→ **EXERCISE BRIEF**
Examine the records and identify each line that includes the string "price". Copy those lines.

→ **DATA TO USE**
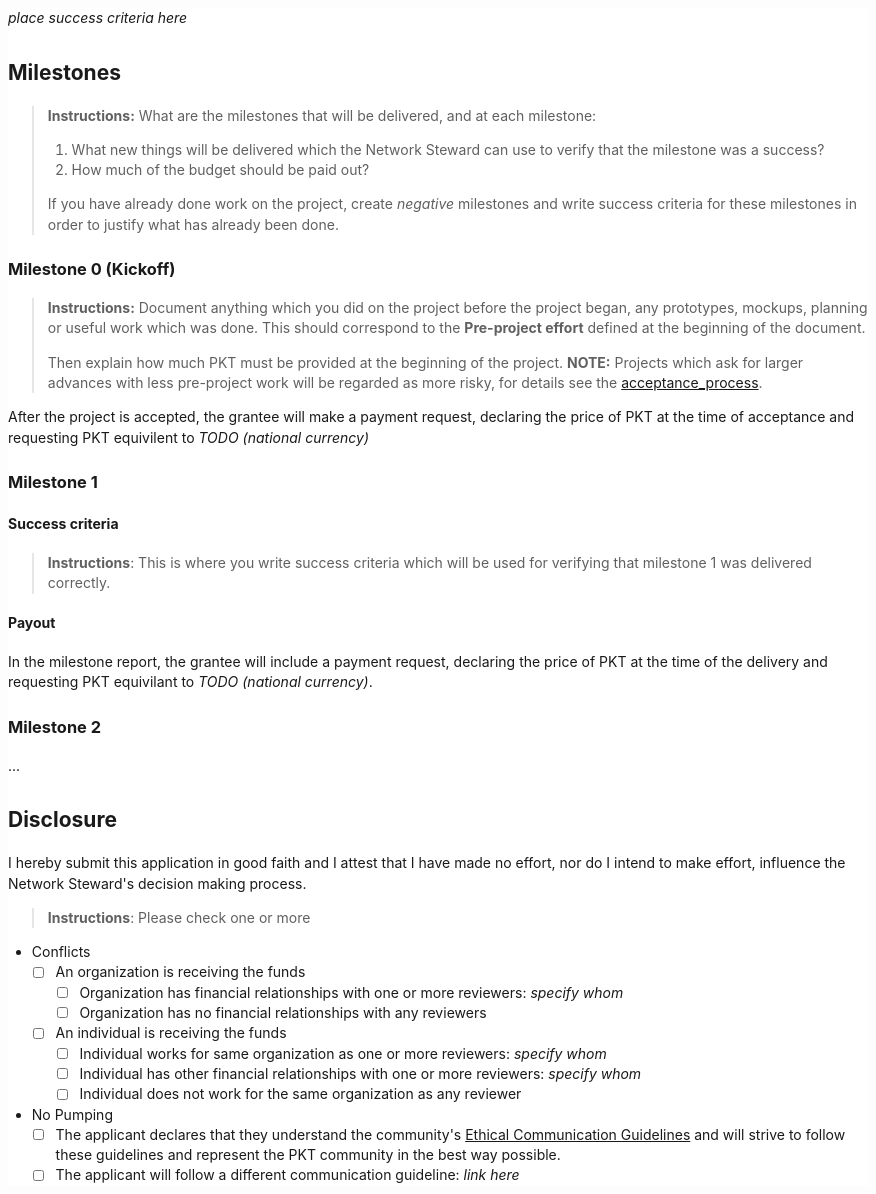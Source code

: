 *place success criteria here*

## Milestones

> **Instructions:** What are the milestones that will be delivered, and at each milestone:
> 1. What new things will be delivered which the Network Steward can use to verify that the milestone was a success?
> 2. How much of the budget should be paid out?
>
> If you have already done work on the project, create *negative* milestones and write success criteria for
> these milestones in order to justify what has already been done.

### Milestone 0 (Kickoff)

> **Instructions:** Document anything which you did on the project before the project began, any prototypes,
> mockups, planning or useful work which was done. This should correspond to the **Pre-project effort**
> defined at the beginning of the document.
>
> Then explain how much PKT must be provided at the beginning of the project. **NOTE:** Projects which ask for larger advances with less pre-project work will be regarded as more risky, for details see the [acceptance_process](https://github.com/pkt-cash/ns-projects/blob/master/acceptance_process.md).

After the project is accepted, the grantee will make a payment request, declaring the price of PKT at
the time of acceptance and requesting PKT equivilent to *TODO (national currency)*

### Milestone 1

#### Success criteria
> **Instructions**: This is where you write success criteria which will be used for verifying that
milestone 1 was delivered correctly.

#### Payout
In the milestone report, the grantee will include a payment request, declaring the price of PKT at the time of the delivery and requesting PKT equivilant to *TODO (national currency)*.

### Milestone 2

...

## Disclosure
I hereby submit this application in good faith and I attest that I have made no effort, nor do I
intend to make effort, influence the Network Steward's decision making process.

> **Instructions**: Please check one or more

* Conflicts
  * [ ] An organization is receiving the funds
    * [ ] Organization has financial relationships with one or more reviewers: *specify whom*
    * [ ] Organization has no financial relationships with any reviewers
  * [ ] An individual is receiving the funds
    * [ ] Individual works for same organization as one or more reviewers: *specify whom*
    * [ ] Individual has other financial relationships with one or more reviewers: *specify whom*
    * [ ] Individual does not work for the same organization as any reviewer
* No Pumping
  * [ ] The applicant declares that they understand the community's
  [Ethical Communication Guidelines](https://docs.pkt.cash/en/latest/communication/) and will
  strive to follow these guidelines and represent the PKT community in the best way possible.
  * [ ] The applicant will follow a different communication guideline: *link here*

→ **SOLUTION TO THE PROBLEM**
After the project is accepted, the grantee will make a payment request, declaring the price of PKT at
In the milestone report, the grantee will include a payment request, declaring the price of PKT at the time of the delivery and requesting PKT equivilant to *TODO (national currency)*.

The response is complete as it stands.